Sunday, 7 July 2013

Vegetable Curry



Ingredients:
  • About 2 cups cauliflower cut into florets
  • 1 cup green peas
  • 1 carrot diced in about ½ inch pieces
  • ½ cup sliced mushrooms,
  • ½ cup sliced potatoes
  • 6 tomatoes medium size
  • 1/2 inch ginger
  • 1 green chilli
  • 2 tablespoons oil
  • ½ teaspoon cumin seeds (jeera)
  • ¼  teaspoon turmeric (haldi)
  • ¼ teaspoon red pepper optional
  • 1 tablespoon coriander powder (dhania)
  • 1 teaspoon salt adjust to taste
  • 1 teaspoon sugar adjust to taste
  • ½ teaspoon garam masala,
  • Approx. 2 tablespoons chopped cilantro (hara dhania)
Method
  1. Blend 5 sliced tomatoes, green chillies and ginger to make a puree (or you can take sauce and ginger garlic paste)
  2. Slice 1 tomato length wise into 8-10 pieces and set aside.
  3. Heat the oil in a cooker. Test the heat by adding one cumin seed to the oil. If the cumin seed cracks right away, the oil is ready.
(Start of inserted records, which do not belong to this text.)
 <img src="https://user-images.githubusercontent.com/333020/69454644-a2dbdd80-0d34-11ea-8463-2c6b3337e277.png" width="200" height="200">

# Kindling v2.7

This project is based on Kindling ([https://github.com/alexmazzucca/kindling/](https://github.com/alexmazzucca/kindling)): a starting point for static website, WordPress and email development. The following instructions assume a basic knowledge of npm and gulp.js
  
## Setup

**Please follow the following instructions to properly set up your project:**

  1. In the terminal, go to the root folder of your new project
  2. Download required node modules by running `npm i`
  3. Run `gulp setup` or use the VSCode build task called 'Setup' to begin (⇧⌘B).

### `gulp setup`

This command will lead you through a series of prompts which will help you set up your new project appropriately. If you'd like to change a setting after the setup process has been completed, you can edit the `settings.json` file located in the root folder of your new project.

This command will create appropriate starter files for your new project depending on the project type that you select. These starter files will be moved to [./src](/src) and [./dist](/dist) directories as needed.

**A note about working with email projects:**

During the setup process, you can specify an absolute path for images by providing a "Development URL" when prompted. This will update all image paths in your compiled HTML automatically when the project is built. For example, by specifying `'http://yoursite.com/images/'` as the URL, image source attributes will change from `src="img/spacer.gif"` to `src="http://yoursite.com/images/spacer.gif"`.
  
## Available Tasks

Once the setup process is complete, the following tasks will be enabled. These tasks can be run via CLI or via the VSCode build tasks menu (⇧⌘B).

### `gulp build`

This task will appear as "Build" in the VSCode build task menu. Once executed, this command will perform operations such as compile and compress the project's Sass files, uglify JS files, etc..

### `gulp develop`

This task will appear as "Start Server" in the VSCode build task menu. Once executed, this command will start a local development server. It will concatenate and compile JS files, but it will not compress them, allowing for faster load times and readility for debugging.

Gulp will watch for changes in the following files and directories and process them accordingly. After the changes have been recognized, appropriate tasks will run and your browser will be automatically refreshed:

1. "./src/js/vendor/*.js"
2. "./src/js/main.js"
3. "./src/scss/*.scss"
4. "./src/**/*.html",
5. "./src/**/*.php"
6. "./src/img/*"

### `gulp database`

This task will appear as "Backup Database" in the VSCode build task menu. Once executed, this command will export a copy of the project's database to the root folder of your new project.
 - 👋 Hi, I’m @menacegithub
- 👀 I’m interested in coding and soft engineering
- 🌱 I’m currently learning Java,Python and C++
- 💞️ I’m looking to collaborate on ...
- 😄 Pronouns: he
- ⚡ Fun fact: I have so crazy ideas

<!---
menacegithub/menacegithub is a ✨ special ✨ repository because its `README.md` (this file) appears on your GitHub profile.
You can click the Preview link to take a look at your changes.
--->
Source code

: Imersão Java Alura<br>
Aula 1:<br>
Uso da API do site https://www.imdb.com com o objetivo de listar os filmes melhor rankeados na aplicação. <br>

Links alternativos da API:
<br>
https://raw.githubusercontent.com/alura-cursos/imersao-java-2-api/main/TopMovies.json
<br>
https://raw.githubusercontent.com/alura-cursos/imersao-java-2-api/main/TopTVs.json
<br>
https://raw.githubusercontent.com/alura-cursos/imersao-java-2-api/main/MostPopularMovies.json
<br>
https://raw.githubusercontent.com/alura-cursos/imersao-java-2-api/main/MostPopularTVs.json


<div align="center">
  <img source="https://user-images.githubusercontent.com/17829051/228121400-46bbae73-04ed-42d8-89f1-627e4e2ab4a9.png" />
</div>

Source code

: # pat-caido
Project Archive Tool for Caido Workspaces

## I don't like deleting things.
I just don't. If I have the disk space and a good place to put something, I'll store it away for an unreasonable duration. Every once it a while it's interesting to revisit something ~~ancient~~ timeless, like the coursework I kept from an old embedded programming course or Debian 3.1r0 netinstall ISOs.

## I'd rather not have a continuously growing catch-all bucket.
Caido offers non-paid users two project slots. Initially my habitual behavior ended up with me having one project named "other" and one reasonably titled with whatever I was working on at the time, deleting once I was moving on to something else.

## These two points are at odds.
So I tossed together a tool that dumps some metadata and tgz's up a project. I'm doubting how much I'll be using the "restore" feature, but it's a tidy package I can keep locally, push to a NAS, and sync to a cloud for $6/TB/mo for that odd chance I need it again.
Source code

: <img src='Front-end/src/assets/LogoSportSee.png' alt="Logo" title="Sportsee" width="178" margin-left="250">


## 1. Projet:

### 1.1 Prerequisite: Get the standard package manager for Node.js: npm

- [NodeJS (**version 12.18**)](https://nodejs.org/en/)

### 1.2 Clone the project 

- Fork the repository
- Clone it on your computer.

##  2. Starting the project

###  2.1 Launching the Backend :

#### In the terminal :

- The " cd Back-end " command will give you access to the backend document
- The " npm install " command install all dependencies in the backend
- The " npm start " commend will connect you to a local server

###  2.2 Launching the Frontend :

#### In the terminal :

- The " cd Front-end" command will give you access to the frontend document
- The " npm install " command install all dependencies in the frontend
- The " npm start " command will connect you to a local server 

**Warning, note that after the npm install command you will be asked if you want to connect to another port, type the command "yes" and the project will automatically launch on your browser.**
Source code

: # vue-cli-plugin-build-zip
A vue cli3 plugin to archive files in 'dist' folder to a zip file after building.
  4. Add the cumin seeds, as seeds crack add tomato puree, coriander, turmeric, garam masala, sugar and salt. Cover the pot and cook for about 5 minutes.
  5. Add all the vegetables and ¼ cup of water. Cover the lid and let it cook for about 10 minutes over medium heat. 
  6. Turn off the heat and add tomato slices, and cilantro, stir and cover the pan for few minutes before serving.